Records for processing
* * *
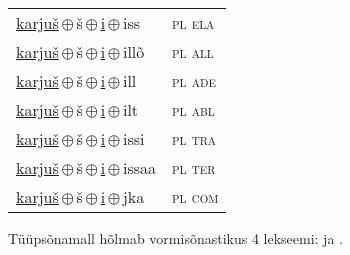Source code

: \begin{minipage}{\textwidth}
\begin{sideways}
\begin{tabular}{l l}
\underline{karjuš}\,$\oplus$\,š\,$\oplus$\,\underline{i}\,$\oplus$\,iss & \textsc{ pl ela } \\
\underline{karjuš}\,$\oplus$\,š\,$\oplus$\,\underline{i}\,$\oplus$\,illõ & \textsc{ pl all } \\
\underline{karjuš}\,$\oplus$\,š\,$\oplus$\,\underline{i}\,$\oplus$\,ill & \textsc{ pl ade } \\
\underline{karjuš}\,$\oplus$\,š\,$\oplus$\,\underline{i}\,$\oplus$\,ilt & \textsc{ pl abl } \\
\underline{karjuš}\,$\oplus$\,š\,$\oplus$\,\underline{i}\,$\oplus$\,issi & \textsc{ pl tra } \\
\underline{karjuš}\,$\oplus$\,š\,$\oplus$\,\underline{i}\,$\oplus$\,issaa & \textsc{ pl ter } \\
\underline{karjuš}\,$\oplus$\,š\,$\oplus$\,\underline{i}\,$\oplus$\,jka & \textsc{ pl com } \\
\end{tabular}
\end{sideways}
\label{tab:tüüpsõnamall-karjušši}

\end{minipage}

 
\vspace{1em}
\noindent Tüüpsõnamall  hõlmab vormisõnastikus 4 lekseemi:  ja .
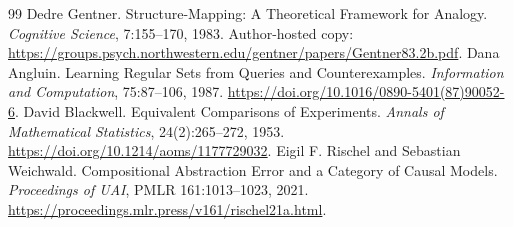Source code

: \documentclass[11pt,letterpaper]{article}
\theoremstyle{plain}
\theoremstyle{definition}
\begin{document}
\begin{thebibliography}{99}
 Dedre Gentner. Structure-Mapping: A Theoretical Framework for Analogy. \emph{Cognitive Science}, 7:155--170, 1983. Author-hosted copy: \url{https://groups.psych.northwestern.edu/gentner/papers/Gentner83.2b.pdf}.
 Dana Angluin. Learning Regular Sets from Queries and Counterexamples. \emph{Information and Computation}, 75:87--106, 1987. \url{https://doi.org/10.1016/0890-5401(87)90052-6}.
 David Blackwell. Equivalent Comparisons of Experiments. \emph{Annals of Mathematical Statistics}, 24(2):265--272, 1953. \url{https://doi.org/10.1214/aoms/1177729032}.
 Eigil F. Rischel and Sebastian Weichwald. Compositional Abstraction Error and a Category of Causal Models. \emph{Proceedings of UAI}, PMLR 161:1013--1023, 2021. \url{https://proceedings.mlr.press/v161/rischel21a.html}.
\end{thebibliography}
\end{document}
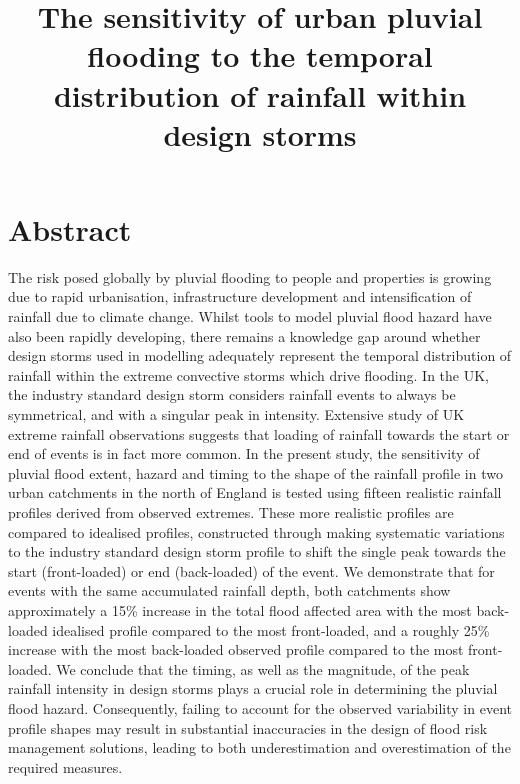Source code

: \documentclass[APA,Times2COL]{WileyNJDv5}
\title{\textbf{The sensitivity of urban pluvial flooding to the temporal distribution of rainfall within design storms}}
\date{}
\begin{document}
\maketitle
\vspace{-1.5cm}

\section{Abstract}


The risk posed globally by pluvial flooding to people and properties is growing due to rapid urbanisation, infrastructure development and intensification of rainfall due to climate change. Whilst tools to model pluvial flood hazard have also been rapidly developing, there remains a knowledge gap around whether design storms used in modelling adequately represent the temporal distribution of rainfall within the extreme convective storms which drive flooding.  In the UK, the industry standard design storm considers rainfall events to always be symmetrical, and with a singular peak in intensity. Extensive study of UK extreme rainfall observations suggests that loading of rainfall towards the start or end of events is in fact more common. In the present study, the sensitivity of pluvial flood extent, hazard and timing to the shape of the rainfall profile in two urban catchments in the north of England is tested using fifteen realistic rainfall profiles derived from observed extremes. These more realistic profiles are compared to idealised profiles, constructed through making systematic variations to the industry standard design storm profile to shift the single peak towards the start (front-loaded) or end (back-loaded) of the event. We demonstrate that for events with the same accumulated rainfall depth, both catchments show approximately a 15\% increase in the total flood affected area with the most back-loaded idealised profile compared to the most front-loaded, and a roughly 25\% increase with the most back-loaded observed profile compared to the most front-loaded. We conclude that the timing, as well as the magnitude, of the peak rainfall intensity in design storms plays a crucial role in determining the pluvial flood hazard. Consequently, failing to account for the observed variability in event profile shapes may result in substantial inaccuracies in the design of flood risk management solutions, leading to both underestimation and overestimation of the required measures. 
\end{document}
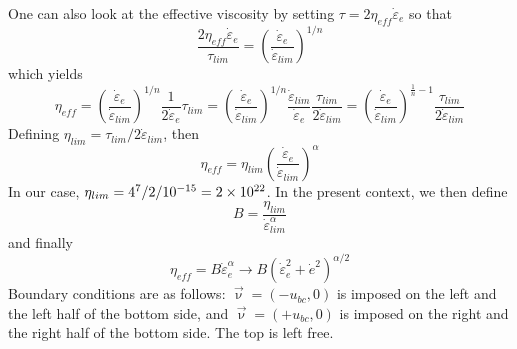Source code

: One can also look at the effective viscosity by 
setting $\tau = 2 \eta_{eff} \dot{\varepsilon}_e$ so that
\[
\frac{2 \eta_{eff}\dot{\varepsilon}_e }{\tau_{lim}} = 
\left( \frac{ \dot{\varepsilon}_e  }{ \dot{\varepsilon}_{lim}  }  \right)^{1/n}
\]
which yields
\[
\eta_{eff} = \left( \frac{ \dot{\varepsilon}_e  }{ \dot{\varepsilon}_{lim} } \right)^{1/n}   
\frac{1}{ 2\dot{\varepsilon}_e} \tau_{lim}
=
\left( \frac{ \dot{\varepsilon}_e  }{ \dot{\varepsilon}_{lim}  }  \right)^{1/n} 
\frac{\dot{\varepsilon}_{lim} }{\dot{\varepsilon}_e} \frac{\tau_{lim}   }{2 \dot{\varepsilon}_{lim}} 
=
\left( \frac{ \dot{\varepsilon}_e  }{ \dot{\varepsilon}_{lim}  }  \right)^{\frac{1}{n}-1}  
\frac{\tau_{lim}   }{2 \dot{\varepsilon}_{lim}} 
\]
Defining $\eta_{lim}=\tau_{lim} /  2 \dot{\varepsilon}_{lim}$, then
\[
\eta_{eff} = \eta_{lim} \left( \frac{ \dot{\varepsilon}_e  }{ \dot{\varepsilon}_{lim}  }  
\right)^{\alpha}
\]
In our case, $\eta_{lim}= 4\time 10^7/2/10^{-15}=2\times10^{22}$. 
In the present context, we then define
\[
B
= \frac{ \eta_{lim} }{\dot{\varepsilon}_{lim}^{\alpha}}
\]
and finally 
\[
\eta_{eff} = B \dot{\varepsilon}_e^\alpha \rightarrow B (\dot{\varepsilon}_e^2 + \dot{e}^2 )^{\alpha/2}
\]
Boundary conditions are as follows: $\vec{\upnu}=(-u_{bc},0)$ is imposed on the left and the left half 
of the bottom side, and $\vec{\upnu}=(+u_{bc},0)$ is imposed on the right and the right half
of the bottom side. The top is left free.  

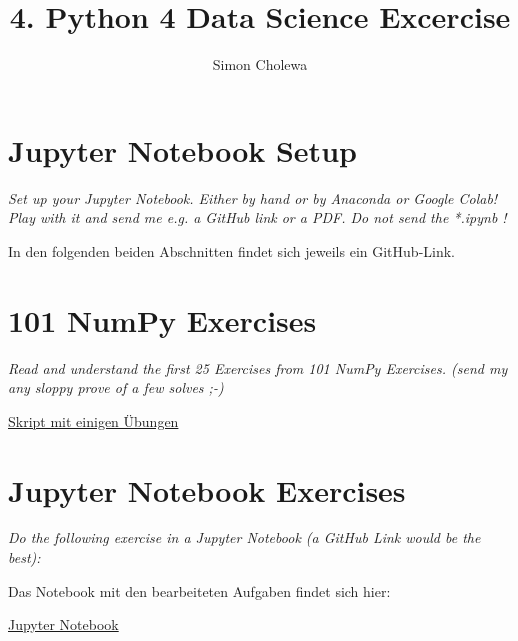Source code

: \documentclass[11pt,a4paper]{article}
\author{Simon Cholewa}
\title{4. Python 4 Data Science Excercise}
\begin{document}
\maketitle

\section{Jupyter Notebook Setup}
\textit{Set up your Jupyter Notebook. Either by hand or by Anaconda or Google Colab! Play with it and send me e.g. a GitHub link or a PDF.
Do not send the *.ipynb !}

In den folgenden beiden Abschnitten findet sich jeweils ein GitHub-Link.
   
\section{101 NumPy Exercises}
\textit{Read and understand the first 25 Exercises from 101 NumPy Exercises. (send my any sloppy prove of a few solves ;-)}

\href{https://github.com/grutzwurst/Data_Science/blob/EA_04/EA_04/101.py}{Skript mit einigen Übungen}



\section{Jupyter Notebook Exercises}
\textit{Do the following exercise in a Jupyter Notebook (a GitHub Link would be the best):}

Das Notebook mit den bearbeiteten Aufgaben findet sich hier: 

\href{https://github.com/grutzwurst/Data_Science/blob/EA_04/EA_04/Aufg4.ipynb}{Jupyter Notebook}
\end{document}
* * *
Work instructions
A single number is the whole answer here: how many lines of the material include "blob" as a word or string?

Exercise solution
2